The first time I studied the material, I read through all the musical examples. They are super organised so even if you’ve never really gotten into triad pairs (or have no idea what they are), you’re in for a treat.
Tony is a true educator and does not pull any punches when it comes to explaining the pre-requisites for truly absorbing the material. At the very beginning of the book, he includes an extensive list of scales, modes, triad and technical requirements that go hand in hand in learning the concept. He explains that ‘Triad Pairs: The First Step” is an introductory piece that is leading to his upcoming magnum opus that he calls “Triad Pairs for Jazz Guitar”. Personally I’m really looking forward to this next one as I’ve been following Tony’s work for years and feel that he has A LOT of knowledge and insight to offer.
Another highlight in the book are the 20 Principles of Triad Pairs that distills the essence of what makes triad pairs. These principles begin with the seemingly obvious, “A Triad Pair consists of six distinctive tones-No doublings allowed!” to deeper philosophical takes on the benefits of learning triad pairs for improvisational playing.

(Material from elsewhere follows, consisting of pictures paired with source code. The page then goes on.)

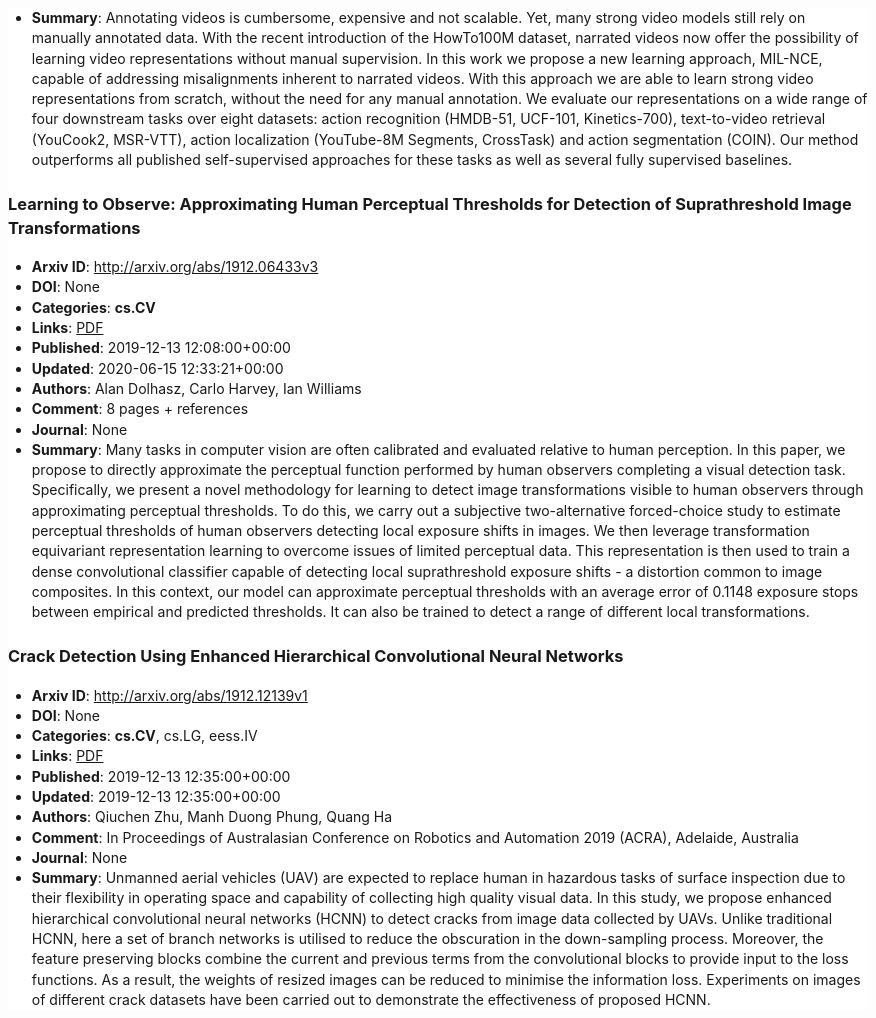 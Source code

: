 - **Summary**: Annotating videos is cumbersome, expensive and not scalable. Yet, many strong video models still rely on manually annotated data. With the recent introduction of the HowTo100M dataset, narrated videos now offer the possibility of learning video representations without manual supervision. In this work we propose a new learning approach, MIL-NCE, capable of addressing misalignments inherent to narrated videos. With this approach we are able to learn strong video representations from scratch, without the need for any manual annotation. We evaluate our representations on a wide range of four downstream tasks over eight datasets: action recognition (HMDB-51, UCF-101, Kinetics-700), text-to-video retrieval (YouCook2, MSR-VTT), action localization (YouTube-8M Segments, CrossTask) and action segmentation (COIN). Our method outperforms all published self-supervised approaches for these tasks as well as several fully supervised baselines.



### Learning to Observe: Approximating Human Perceptual Thresholds for Detection of Suprathreshold Image Transformations
- **Arxiv ID**: http://arxiv.org/abs/1912.06433v3
- **DOI**: None
- **Categories**: **cs.CV**
- **Links**: [PDF](http://arxiv.org/pdf/1912.06433v3)
- **Published**: 2019-12-13 12:08:00+00:00
- **Updated**: 2020-06-15 12:33:21+00:00
- **Authors**: Alan Dolhasz, Carlo Harvey, Ian Williams
- **Comment**: 8 pages + references
- **Journal**: None
- **Summary**: Many tasks in computer vision are often calibrated and evaluated relative to human perception. In this paper, we propose to directly approximate the perceptual function performed by human observers completing a visual detection task. Specifically, we present a novel methodology for learning to detect image transformations visible to human observers through approximating perceptual thresholds. To do this, we carry out a subjective two-alternative forced-choice study to estimate perceptual thresholds of human observers detecting local exposure shifts in images. We then leverage transformation equivariant representation learning to overcome issues of limited perceptual data. This representation is then used to train a dense convolutional classifier capable of detecting local suprathreshold exposure shifts - a distortion common to image composites. In this context, our model can approximate perceptual thresholds with an average error of 0.1148 exposure stops between empirical and predicted thresholds. It can also be trained to detect a range of different local transformations.



### Crack Detection Using Enhanced Hierarchical Convolutional Neural Networks
- **Arxiv ID**: http://arxiv.org/abs/1912.12139v1
- **DOI**: None
- **Categories**: **cs.CV**, cs.LG, eess.IV
- **Links**: [PDF](http://arxiv.org/pdf/1912.12139v1)
- **Published**: 2019-12-13 12:35:00+00:00
- **Updated**: 2019-12-13 12:35:00+00:00
- **Authors**: Qiuchen Zhu, Manh Duong Phung, Quang Ha
- **Comment**: In Proceedings of Australasian Conference on Robotics and Automation
  2019 (ACRA), Adelaide, Australia
- **Journal**: None
- **Summary**: Unmanned aerial vehicles (UAV) are expected to replace human in hazardous tasks of surface inspection due to their flexibility in operating space and capability of collecting high quality visual data. In this study, we propose enhanced hierarchical convolutional neural networks (HCNN) to detect cracks from image data collected by UAVs. Unlike traditional HCNN, here a set of branch networks is utilised to reduce the obscuration in the down-sampling process. Moreover, the feature preserving blocks combine the current and previous terms from the convolutional blocks to provide input to the loss functions. As a result, the weights of resized images can be reduced to minimise the information loss. Experiments on images of different crack datasets have been carried out to demonstrate the effectiveness of proposed HCNN.
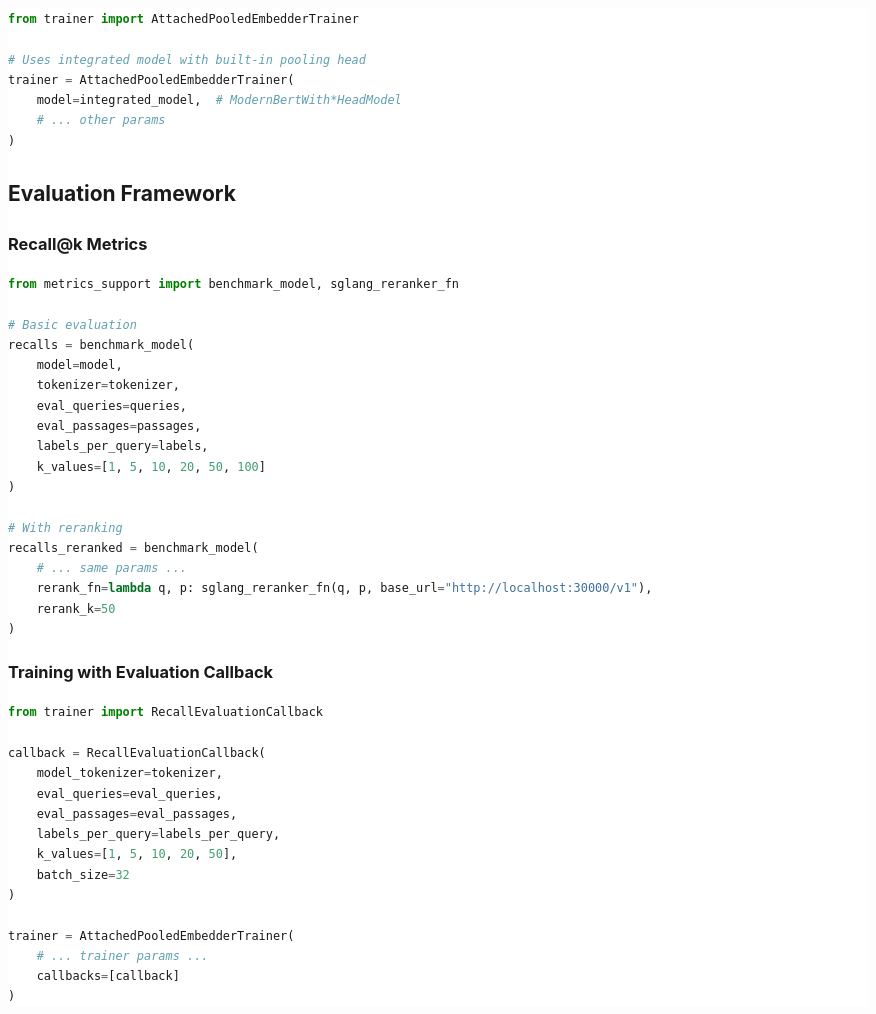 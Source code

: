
 ```python
from trainer import AttachedPooledEmbedderTrainer

# Uses integrated model with built-in pooling head
trainer = AttachedPooledEmbedderTrainer(
    model=integrated_model,  # ModernBertWith*HeadModel
    # ... other params
)
```

## Evaluation Framework

### Recall@k Metrics

```python
from metrics_support import benchmark_model, sglang_reranker_fn

# Basic evaluation
recalls = benchmark_model(
    model=model,
    tokenizer=tokenizer,
    eval_queries=queries,
    eval_passages=passages,
    labels_per_query=labels,
    k_values=[1, 5, 10, 20, 50, 100]
)

# With reranking
recalls_reranked = benchmark_model(
    # ... same params ...
    rerank_fn=lambda q, p: sglang_reranker_fn(q, p, base_url="http://localhost:30000/v1"),
    rerank_k=50
)
```

### Training with Evaluation Callback

```python
from trainer import RecallEvaluationCallback

callback = RecallEvaluationCallback(
    model_tokenizer=tokenizer,
    eval_queries=eval_queries,
    eval_passages=eval_passages,
    labels_per_query=labels_per_query,
    k_values=[1, 5, 10, 20, 50],
    batch_size=32
)

trainer = AttachedPooledEmbedderTrainer(
    # ... trainer params ...
    callbacks=[callback]
)
```
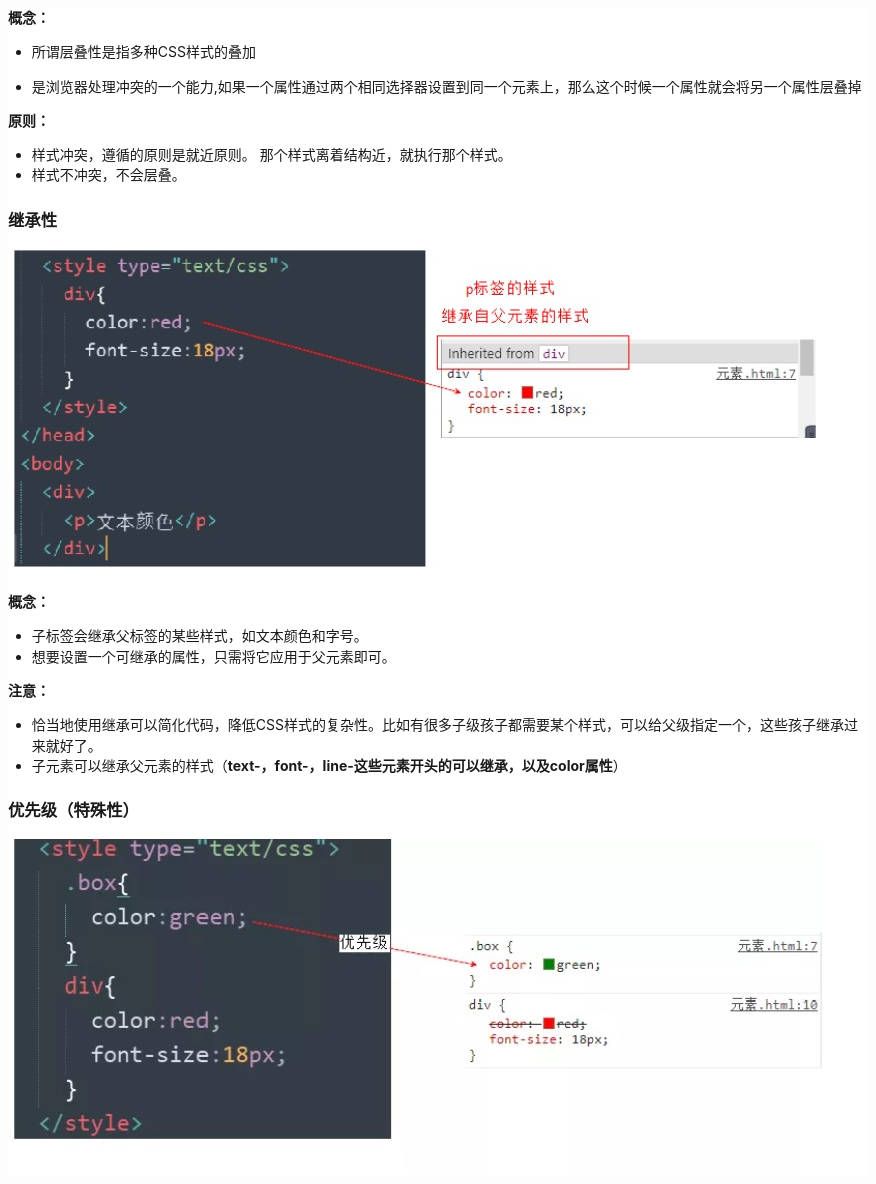 **概念：**

- 所谓层叠性是指多种CSS样式的叠加

- 是浏览器处理冲突的一个能力,如果一个属性通过两个相同选择器设置到同一个元素上，那么这个时候一个属性就会将另一个属性层叠掉

**原则：**

- 样式冲突，遵循的原则是就近原则。 那个样式离着结构近，就执行那个样式。
- 样式不冲突，不会层叠。



### 继承性

![jichengxing.jpg](images/jichengxing.jpg)

**概念：**

- 子标签会继承父标签的某些样式，如文本颜色和字号。
- 想要设置一个可继承的属性，只需将它应用于父元素即可。

**注意：**

- 恰当地使用继承可以简化代码，降低CSS样式的复杂性。比如有很多子级孩子都需要某个样式，可以给父级指定一个，这些孩子继承过来就好了。
- 子元素可以继承父元素的样式（**text-，font-，line-这些元素开头的可以继承，以及color属性**）



### 优先级（特殊性）

![youxianji.jpg](images/youxianji.jpg)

Tony then goes into a list of possible triad pairs and 4-note grouping permutations. From page 11 to 26 (the main body of the book), we get to study a triad pair through a systematic examination of the possible permutations as applied on guitar. In this section, we get to learn the fretting hand fingerings in a very thorough manner. Tony notates the examples here in one key via these 16 pages. Serious jazz guitarists will quickly recognize that this is really about 192 pages of material once we transpose the exercises into 12 keys. Included in the E-book is a checklist so that we can make sure we practice and master each triad pair exercise in every key – very handy!
To conclude the E-book, Tony gives 3 etudes for a static vamp, a standard blues and one over the chord progression of There Will Never Be Another You.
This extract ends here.